In 1881 hounds were brought from Montreal and hunted in Ips- wich part of that season. The next year the Myopia Fox Hounds were organized and hunted in Hamilton. From 1882 to 1891 the Myopia Club leased the Gibney Farm in Hamilton and hunted from there. Then, when the Myopia Hunt Club was organized, in 1891. it purchased the Gibney Farm. The following year it was incorporated


Myopia introduced polo to Essex County in 1888, and in 1895 its pink and canary colors carried off the honor of the National Polo Association championship. In 1896 it held its first horse show. Today it has two polo fields on which its members play polo all sum- mer long. Its Labor Day meets feature a horse show, races, steeple chases and point to point races.

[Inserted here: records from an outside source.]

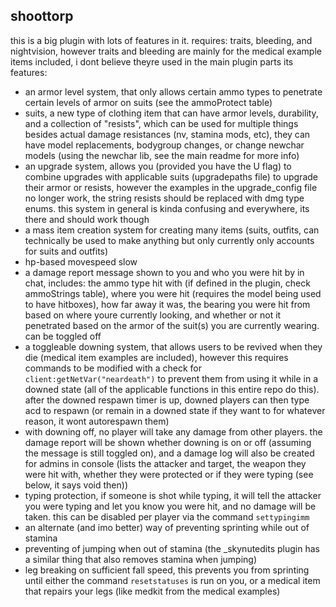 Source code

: ## shoottorp
this is a big plugin with lots of features in it.
requires: traits, bleeding, and nightvision, however traits and bleeding are mainly for the medical example items included, i dont believe theyre used in the main plugin parts
its features:
- an armor level system, that only allows certain ammo types to penetrate certain levels of armor on suits (see the ammoProtect table)
- suits, a new type of clothing item that can have armor levels, durability, and a collection of "resists", which can be used for multiple things besides actual damage resistances (nv, stamina mods, etc), they can have model replacements, bodygroup changes, or change newchar models (using the newchar lib, see the main readme for more info)
- an upgrade system, allows you (provided you have the U flag) to combine upgrades with applicable suits (upgradepaths file) to upgrade their armor or resists, however the examples in the upgrade_config file no longer work, the string resists should be replaced with dmg type enums. this system in general is kinda confusing and everywhere, its there and should work though
- a mass item creation system for creating many items (suits, outfits, can technically be used to make anything but only currently only accounts for suits and outfits)
- hp-based movespeed slow
- a damage report message shown to you and who you were hit by in chat, includes: the ammo type hit with (if defined in the plugin, check ammoStrings table), where you were hit (requires the model being used to have hitboxes), how far away it was, the bearing you were hit from based on where youre currently looking, and whether or not it penetrated based on the armor of the suit(s) you are currently wearing. can be toggled off
- a toggleable downing system, that allows users to be revived when they die (medical item examples are included), however this requires commands to be modified with a check for `client:getNetVar("neardeath")` to prevent them from using it while in a downed state (all of the applicable functions in this entire repo do this). after the downed respawn timer is up, downed players can then type acd to respawn (or remain in a downed state if they want to for whatever reason, it wont autorespawn them)
- with downing off, no player will take any damage from other players. the damage report will be shown whether downing is on or off (assuming the message is still toggled on), and a damage log will also be created for admins in console (lists the attacker and target, the weapon they were hit with, whether they were protected or if they were typing (see below, it says void then))
- typing protection, if someone is shot while typing, it will tell the attacker you were typing and let you know you were hit, and no damage will be taken. this can be disabled per player via the command `settypingimm`
- an alternate (and imo better) way of preventing sprinting while out of stamina
- preventing of jumping when out of stamina (the _skynutedits plugin has a similar thing that also removes stamina when jumping)
- leg breaking on sufficient fall speed, this prevents you from sprinting until either the command `resetstatuses` is run on you, or a medical item that repairs your legs (like medkit from the medical examples)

Another of Myopia's achievements is that its pack of beagles is the oldest organized pack in the country. Founded by James W. Appleton, it has been kept continuously as a private pack since 1886. Beagling in Ipswich is a community affair, attended by young and old. Even back in the Winchester days Myopia had one of the first tennis courts in the country, and today it has eight, besides an eighteen-hole golf course.


There is, of course, a great deal of casual riding in the woods and bridle paths of Essex County. In September the Essex County Field Trial Club has a meet in Beverly and there is always a horse show at the Topsfield Fair. There are many associations of the sportsmen who profit by the open seasons in the game of Essex County. Among the gun clubs are the Amesbury Sportsmen's Club, the United Shoe Machinery Corporation Gun Club in Beverly, the Byfield Sportsman's Club, the Haverhill Sportsmen's Club, the Lawrence and the Lynn Fish and Game Protective Association, the Lowell Sportsmen's Club and, in the same city, the South End Trap Club, and the Essex County Sportsman's Club in Newburyport.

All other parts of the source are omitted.